● Activity: Copy out every line in the entries below that includes "onCreate".

● Data for processing:
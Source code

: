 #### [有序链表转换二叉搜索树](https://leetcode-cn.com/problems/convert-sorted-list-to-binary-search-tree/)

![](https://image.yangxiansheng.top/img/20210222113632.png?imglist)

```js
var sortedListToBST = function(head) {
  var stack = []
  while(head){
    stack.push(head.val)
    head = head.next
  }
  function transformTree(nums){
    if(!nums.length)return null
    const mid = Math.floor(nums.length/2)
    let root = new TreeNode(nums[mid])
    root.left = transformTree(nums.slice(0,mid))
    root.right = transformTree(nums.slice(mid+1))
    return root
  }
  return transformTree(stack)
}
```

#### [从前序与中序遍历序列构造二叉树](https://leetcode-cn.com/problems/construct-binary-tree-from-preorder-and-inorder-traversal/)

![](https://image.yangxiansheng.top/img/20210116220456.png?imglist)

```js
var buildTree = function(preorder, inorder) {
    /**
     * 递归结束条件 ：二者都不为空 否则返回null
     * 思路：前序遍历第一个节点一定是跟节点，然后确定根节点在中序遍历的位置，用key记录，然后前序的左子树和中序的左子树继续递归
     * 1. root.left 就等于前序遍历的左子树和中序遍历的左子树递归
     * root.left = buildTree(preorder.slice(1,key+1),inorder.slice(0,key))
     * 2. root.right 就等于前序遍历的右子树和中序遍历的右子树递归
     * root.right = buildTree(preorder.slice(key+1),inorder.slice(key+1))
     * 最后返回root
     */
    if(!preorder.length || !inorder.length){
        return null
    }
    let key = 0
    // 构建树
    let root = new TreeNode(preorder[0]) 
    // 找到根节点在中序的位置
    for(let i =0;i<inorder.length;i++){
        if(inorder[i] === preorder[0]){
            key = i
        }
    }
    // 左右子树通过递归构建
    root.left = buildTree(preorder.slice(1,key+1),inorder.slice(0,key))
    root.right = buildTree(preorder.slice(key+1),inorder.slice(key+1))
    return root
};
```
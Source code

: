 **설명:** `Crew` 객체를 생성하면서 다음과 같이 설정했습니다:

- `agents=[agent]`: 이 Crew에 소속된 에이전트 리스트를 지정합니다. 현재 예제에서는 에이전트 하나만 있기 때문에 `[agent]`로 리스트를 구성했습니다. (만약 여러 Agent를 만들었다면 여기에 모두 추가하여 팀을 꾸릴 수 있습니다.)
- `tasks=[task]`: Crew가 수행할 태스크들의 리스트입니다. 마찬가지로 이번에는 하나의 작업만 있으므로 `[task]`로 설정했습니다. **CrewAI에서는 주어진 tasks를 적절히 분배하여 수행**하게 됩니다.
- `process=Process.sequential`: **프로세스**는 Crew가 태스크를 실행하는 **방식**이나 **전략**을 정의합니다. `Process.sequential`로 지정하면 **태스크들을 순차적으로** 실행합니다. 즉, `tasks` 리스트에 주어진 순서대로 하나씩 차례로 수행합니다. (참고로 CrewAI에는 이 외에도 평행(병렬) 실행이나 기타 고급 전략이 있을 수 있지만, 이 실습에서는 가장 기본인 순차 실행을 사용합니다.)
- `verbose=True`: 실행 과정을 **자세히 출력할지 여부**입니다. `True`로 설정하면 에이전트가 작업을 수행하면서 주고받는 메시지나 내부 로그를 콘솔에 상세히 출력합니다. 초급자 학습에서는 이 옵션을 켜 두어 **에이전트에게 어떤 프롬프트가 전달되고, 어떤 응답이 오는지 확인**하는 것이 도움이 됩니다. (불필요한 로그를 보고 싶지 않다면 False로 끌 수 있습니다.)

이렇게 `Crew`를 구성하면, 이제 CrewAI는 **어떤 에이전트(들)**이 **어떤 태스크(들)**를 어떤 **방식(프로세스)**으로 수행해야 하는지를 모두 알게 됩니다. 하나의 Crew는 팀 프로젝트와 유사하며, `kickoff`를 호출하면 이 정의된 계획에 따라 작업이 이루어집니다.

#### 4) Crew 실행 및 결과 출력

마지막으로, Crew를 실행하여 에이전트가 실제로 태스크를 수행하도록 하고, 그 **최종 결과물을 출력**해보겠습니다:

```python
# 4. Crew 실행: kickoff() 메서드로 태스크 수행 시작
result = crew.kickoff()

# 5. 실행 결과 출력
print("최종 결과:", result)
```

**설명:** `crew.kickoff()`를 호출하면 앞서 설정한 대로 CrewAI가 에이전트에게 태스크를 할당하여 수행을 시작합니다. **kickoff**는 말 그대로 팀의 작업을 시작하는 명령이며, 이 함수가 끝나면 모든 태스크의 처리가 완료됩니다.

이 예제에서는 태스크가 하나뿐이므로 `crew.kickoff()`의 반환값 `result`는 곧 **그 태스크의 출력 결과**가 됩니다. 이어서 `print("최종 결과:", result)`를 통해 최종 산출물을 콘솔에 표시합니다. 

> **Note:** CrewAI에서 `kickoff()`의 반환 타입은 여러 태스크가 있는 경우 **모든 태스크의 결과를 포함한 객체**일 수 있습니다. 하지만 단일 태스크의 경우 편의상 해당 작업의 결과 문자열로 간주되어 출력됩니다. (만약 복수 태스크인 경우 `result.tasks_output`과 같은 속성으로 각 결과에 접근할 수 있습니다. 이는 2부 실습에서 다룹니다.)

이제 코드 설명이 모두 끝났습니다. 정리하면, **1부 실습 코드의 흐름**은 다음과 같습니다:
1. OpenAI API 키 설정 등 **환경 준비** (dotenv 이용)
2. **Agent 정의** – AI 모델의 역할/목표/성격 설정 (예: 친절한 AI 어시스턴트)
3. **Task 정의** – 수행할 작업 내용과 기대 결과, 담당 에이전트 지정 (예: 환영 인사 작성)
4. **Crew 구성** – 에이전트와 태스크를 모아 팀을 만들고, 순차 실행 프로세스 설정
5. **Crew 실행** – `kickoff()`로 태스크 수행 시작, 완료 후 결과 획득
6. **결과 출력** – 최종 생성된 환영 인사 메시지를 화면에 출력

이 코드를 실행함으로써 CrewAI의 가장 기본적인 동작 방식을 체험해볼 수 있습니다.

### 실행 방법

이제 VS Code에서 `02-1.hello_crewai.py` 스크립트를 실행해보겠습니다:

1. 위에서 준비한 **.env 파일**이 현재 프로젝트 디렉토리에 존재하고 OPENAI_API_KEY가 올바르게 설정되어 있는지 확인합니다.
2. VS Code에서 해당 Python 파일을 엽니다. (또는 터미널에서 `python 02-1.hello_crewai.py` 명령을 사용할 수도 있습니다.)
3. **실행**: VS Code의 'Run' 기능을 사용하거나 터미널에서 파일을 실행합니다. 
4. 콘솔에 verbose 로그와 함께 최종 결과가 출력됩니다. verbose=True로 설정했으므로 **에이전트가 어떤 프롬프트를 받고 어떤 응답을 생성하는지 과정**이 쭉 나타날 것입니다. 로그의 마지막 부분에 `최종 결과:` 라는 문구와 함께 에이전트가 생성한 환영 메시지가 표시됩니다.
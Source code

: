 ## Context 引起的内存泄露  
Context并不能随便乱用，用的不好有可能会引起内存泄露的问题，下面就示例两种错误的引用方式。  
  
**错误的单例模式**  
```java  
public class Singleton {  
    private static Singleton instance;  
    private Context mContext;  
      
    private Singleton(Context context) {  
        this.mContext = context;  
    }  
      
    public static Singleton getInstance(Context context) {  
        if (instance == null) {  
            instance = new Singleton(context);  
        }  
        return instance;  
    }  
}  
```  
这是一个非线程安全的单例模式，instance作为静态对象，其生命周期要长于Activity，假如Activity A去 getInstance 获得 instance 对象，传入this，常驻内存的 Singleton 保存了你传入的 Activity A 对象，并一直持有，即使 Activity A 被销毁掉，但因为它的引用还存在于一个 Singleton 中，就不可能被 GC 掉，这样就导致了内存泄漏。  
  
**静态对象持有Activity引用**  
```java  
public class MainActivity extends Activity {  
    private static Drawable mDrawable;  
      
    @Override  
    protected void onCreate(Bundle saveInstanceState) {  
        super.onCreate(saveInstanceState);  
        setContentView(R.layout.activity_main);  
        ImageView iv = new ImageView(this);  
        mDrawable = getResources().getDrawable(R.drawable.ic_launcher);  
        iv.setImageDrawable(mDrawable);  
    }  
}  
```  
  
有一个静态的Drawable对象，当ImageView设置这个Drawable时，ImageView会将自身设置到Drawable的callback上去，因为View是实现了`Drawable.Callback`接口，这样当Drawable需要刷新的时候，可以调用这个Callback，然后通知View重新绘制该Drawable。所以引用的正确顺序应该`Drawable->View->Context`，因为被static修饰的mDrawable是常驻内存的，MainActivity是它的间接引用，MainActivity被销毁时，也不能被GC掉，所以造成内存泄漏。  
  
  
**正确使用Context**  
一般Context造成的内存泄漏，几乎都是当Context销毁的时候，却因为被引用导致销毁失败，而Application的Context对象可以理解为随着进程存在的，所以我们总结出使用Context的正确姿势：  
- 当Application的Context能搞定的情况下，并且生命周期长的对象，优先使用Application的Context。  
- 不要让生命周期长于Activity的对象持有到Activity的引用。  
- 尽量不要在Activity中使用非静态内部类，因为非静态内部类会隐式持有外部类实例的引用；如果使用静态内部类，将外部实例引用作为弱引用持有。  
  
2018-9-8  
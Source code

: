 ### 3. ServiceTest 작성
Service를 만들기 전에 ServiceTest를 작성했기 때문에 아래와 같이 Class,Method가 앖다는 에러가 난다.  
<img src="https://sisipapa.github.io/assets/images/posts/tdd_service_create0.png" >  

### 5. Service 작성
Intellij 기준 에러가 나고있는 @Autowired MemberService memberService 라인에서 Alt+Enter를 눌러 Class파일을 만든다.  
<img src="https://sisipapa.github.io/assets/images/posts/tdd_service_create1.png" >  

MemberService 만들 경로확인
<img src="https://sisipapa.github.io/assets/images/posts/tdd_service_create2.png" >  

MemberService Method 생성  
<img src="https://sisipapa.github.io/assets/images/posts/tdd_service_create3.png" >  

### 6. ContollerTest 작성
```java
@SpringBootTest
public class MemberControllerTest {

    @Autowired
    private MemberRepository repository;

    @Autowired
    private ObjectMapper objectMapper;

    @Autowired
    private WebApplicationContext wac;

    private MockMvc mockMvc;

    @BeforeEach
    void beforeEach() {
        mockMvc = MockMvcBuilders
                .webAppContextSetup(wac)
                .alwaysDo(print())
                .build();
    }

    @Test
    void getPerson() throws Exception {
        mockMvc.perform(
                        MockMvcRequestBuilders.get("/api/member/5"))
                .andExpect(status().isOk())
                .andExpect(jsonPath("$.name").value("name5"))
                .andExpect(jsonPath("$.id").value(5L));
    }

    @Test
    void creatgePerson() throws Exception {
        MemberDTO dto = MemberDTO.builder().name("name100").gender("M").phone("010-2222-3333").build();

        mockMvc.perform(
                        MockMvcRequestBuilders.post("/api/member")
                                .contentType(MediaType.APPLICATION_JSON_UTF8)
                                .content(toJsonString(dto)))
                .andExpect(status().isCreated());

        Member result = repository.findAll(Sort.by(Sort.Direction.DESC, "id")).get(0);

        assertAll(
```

● Answer box:
    protected void onCreate(Bundle saveInstanceState) {  
        super.onCreate(saveInstanceState);  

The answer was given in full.